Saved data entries
━━━━━━━━━━━━━━━━━━━━

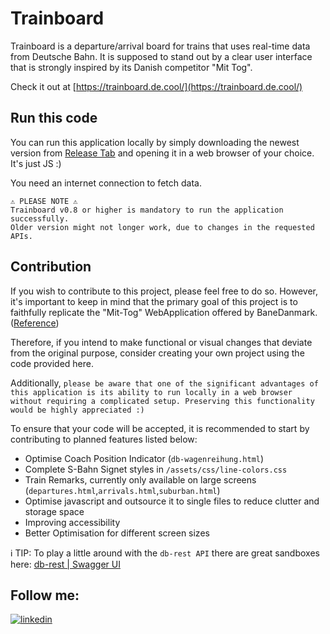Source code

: 
# Trainboard

Trainboard is a departure/arrival board for trains that uses real-time data from Deutsche Bahn. It is supposed to stand out by a clear user interface that is strongly inspired by its Danish competitor "Mit Tog".

Check it out at [https://trainboard.de.cool/](https://trainboard.de.cool/)

## Run this code
You can run this application locally by simply downloading the newest version from [Release Tab](https://github.com/hoolycrash/trainboard/releases) and opening it in a web browser of your choice.
It's just JS :)

You need an internet connection to fetch data.

```
⚠️ PLEASE NOTE ⚠️
Trainboard v0.8 or higher is mandatory to run the application successfully. 
Older version might not longer work, due to changes in the requested APIs.
```

## Contribution
If you wish to contribute to this project, please feel free to do so. However, it's important to keep in mind that the primary goal of this project is to faithfully replicate the "Mit-Tog" WebApplication offered by BaneDanmark. ([Reference](https://www.mit-tog.dk/en))

Therefore, if you intend to make functional or visual changes that deviate from the original purpose, consider creating your own project using the code provided here.

Additionally, `please be aware that one of the significant advantages of this application is its ability to run locally in a web browser without requiring a complicated setup. Preserving this functionality would be highly appreciated :)`

To ensure that your code will be accepted, it is recommended to start by contributing to planned features listed below: 

- Optimise Coach Position Indicator (`db-wagenreihung.html`)
- Complete S-Bahn Signet styles in `/assets/css/line-colors.css`
- Train Remarks, currently only available on large screens (`departures.html`,`arrivals.html`,`suburban.html`)
- Optimise javascript and outsource it to single files to reduce clutter and storage space
- Improving accessibility
- Better Optimisation for different screen sizes

:information_source: TIP: To play a little around with the `db-rest API` there are great sandboxes here: [db-rest | Swagger UI](https://petstore.swagger.io/?url=https%3A%2F%2Fv6.db.transport.rest%2F.well-known%2Fservice-desc%0A#/default/get_stops__id_)


## Follow me:
[![linkedin](https://img.shields.io/badge/twitter-1DA1F2?style=for-the-badge&logo=twitter&logoColor=white)](https://twitter.com/SBahnFahrer)
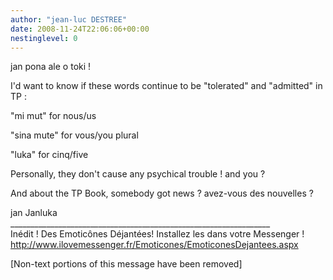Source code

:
 ```yaml
---
author: "jean-luc DESTREE"
date: 2008-11-24T22:06:06+00:00
nestinglevel: 0
---
```

jan pona ale o toki !  
  
I'd want to know if these words continue to be "tolerated" and "admitted" in TP :  
  
"mi mut" for nous/us  
  
"sina mute" for vous/you plural  
  
"luka" for cinq/five  
  
Personally, they don't cause any psychical trouble ! and you ?  
  
And about the TP Book, somebody got news ? avez-vous des nouvelles ?  
  
jan Janluka  
\_\_\_\_\_\_\_\_\_\_\_\_\_\_\_\_\_\_\_\_\_\_\_\_\_\_\_\_\_\_\_\_\_\_\_\_\_\_\_\_\_\_\_\_\_\_\_\_\_\_\_\_\_\_\_\_\_\_\_\_\_\_\_\_\_  
Inédit ! Des Emoticônes Déjantées! Installez les dans votre Messenger !  
http://www.ilovemessenger.fr/Emoticones/EmoticonesDejantees.aspx  
  
\[Non-text portions of this message have been removed\]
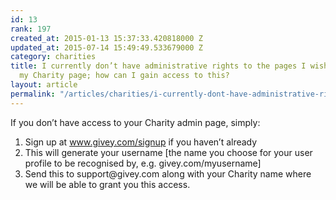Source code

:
 ```yaml
---
id: 13
rank: 197
created_at: 2015-01-13 15:37:33.420818000 Z
updated_at: 2015-07-14 15:49:49.533679000 Z
category: charities
title: I currently don’t have administrative rights to the pages I wish to view for
  my Charity page; how can I gain access to this?
layout: article
permalink: "/articles/charities/i-currently-dont-have-administrative-rights-to-the-pages-i-wish-to-view-for-my-charity-page-how-can-i-gain-access-to-this/"
---
```

If you don’t have access to your Charity admin page, simply:

<ol>
  <li>
    Sign up at <a href="https://www.givey.com/signup">www.givey.com/signup</a> if you haven’t already
  </li>
  <li>
    This will generate your username [the name you choose for your user profile to be recognised by, e.g. givey.com/myusername]
  </li>
  <li>
    Send this to support@givey.com along with your Charity name where we will be able to grant you this access.
  </li>
</ol>

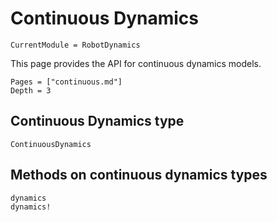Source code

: # Continuous Dynamics

```@meta
CurrentModule = RobotDynamics
```

This page provides the API for continuous dynamics models.

```@contents
Pages = ["continuous.md"]
Depth = 3
```

## Continuous Dynamics type
```@docs
ContinuousDynamics
```

## Methods on continuous dynamics types
```@docs
dynamics
dynamics!
```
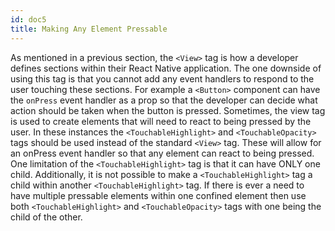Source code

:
 ```yaml
---
id: doc5
title: Making Any Element Pressable
---
```


As mentioned in a previous section, the `<View>` tag is how a developer defines sections within their React Native application. The one downside of using this tag is that you cannot add any event handlers to respond to the user touching these sections. For example a `<Button>` component can have the `onPress` event handler as a prop so that the developer can decide what action should be taken when the button is pressed. Sometimes, the view tag is used to create elements that will need to react to being pressed by the user. In these instances the `<TouchableHighlight>` and `<TouchableOpacity>` tags should be used instead of the standard `<View>` tag. These will allow for an onPress event handler so that any element can react to being pressed. One limitation of the `<TouchableHighlight>` tag is that it can have ONLY one child. Additionally, it is not possible to make a `<TouchableHighlight>` tag a child within another `<TouchableHighlight>` tag. If there is ever a need to have multiple pressable elements within one confined element then use both `<TouchableHighlight>` and `<TouchableOpacity>` tags with one being the child of the other.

━━━━━━━━━━━━━━━━━━━━

*Exercise directions*
Although the records above contain pictures, the copy must not; set down exactly the lines from the one with "- Improving accessibility" up to and including the one with "jan Janluka".

*Exercise output*
- Improving accessibility
- Better Optimisation for different screen sizes

:information_source: TIP: To play a little around with the `db-rest API` there are great sandboxes here: [db-rest | Swagger UI](https://petstore.swagger.io/?url=https%3A%2F%2Fv6.db.transport.rest%2F.well-known%2Fservice-desc%0A#/default/get_stops__id_)


## Follow me:
[![linkedin](https://img.shields.io/badge/twitter-1DA1F2?style=for-the-badge&logo=twitter&logoColor=white)](https://twitter.com/SBahnFahrer)
Source code

:
 ```yaml
---
author: "jean-luc DESTREE"
date: 2008-11-24T22:06:06+00:00
nestinglevel: 0
---
```

jan pona ale o toki !  
  
I'd want to know if these words continue to be "tolerated" and "admitted" in TP :  
  
"mi mut" for nous/us  
  
"sina mute" for vous/you plural  
  
"luka" for cinq/five  
  
Personally, they don't cause any psychical trouble ! and you ?  
  
And about the TP Book, somebody got news ? avez-vous des nouvelles ?  
  
jan Janluka  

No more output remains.